* WORK ORDER *
For the entries that follow, restate word for word the line containing "project assignment 🚸", the line containing "For my lunar", and every line that lies between them.

Top of DATA LISTING

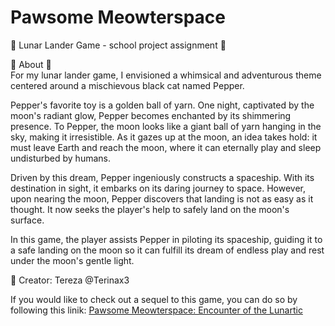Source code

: # Pawsome Meowterspace
🚸 Lunar Lander Game - school project assignment 🚸

🧬 About 🧬<br>
For my lunar lander game, I envisioned a whimsical and adventurous theme centered around a mischievous black cat named Pepper.

Pepper's favorite toy is a golden ball of yarn. One night, captivated by the moon's radiant glow, Pepper becomes enchanted by its shimmering presence.
To Pepper, the moon looks like a giant ball of yarn hanging in the sky, making it irresistible.
As it gazes up at the moon, an idea takes hold: it must leave Earth and reach the moon, where it can eternally play and sleep undisturbed by humans.

Driven by this dream, Pepper ingeniously constructs a spaceship. With its destination in sight, it embarks on its daring journey to space.
However, upon nearing the moon, Pepper discovers that landing is not as easy as it thought. It now seeks the player's help to safely land on the moon's surface.

In this game, the player assists Pepper in piloting its spaceship, guiding it to a safe landing on the moon so it can fulfill its dream
of endless play and rest under the moon's gentle light.

🧠 Creator: Tereza @Terinax3

If you would like to check out a sequel to this game, you can do so by following this linik: [Pawsome Meowterspace: Encounter of the Lunartic](https://github.com/Terinax3/Encounter-of-the-Lunartic/)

Bottom of DATA LISTING

* EXERCISE ANSWER *
🚸 Lunar Lander Game - school project assignment 🚸

🧬 About 🧬<br>
For my lunar lander game, I envisioned a whimsical and adventurous theme centered around a mischievous black cat named Pepper.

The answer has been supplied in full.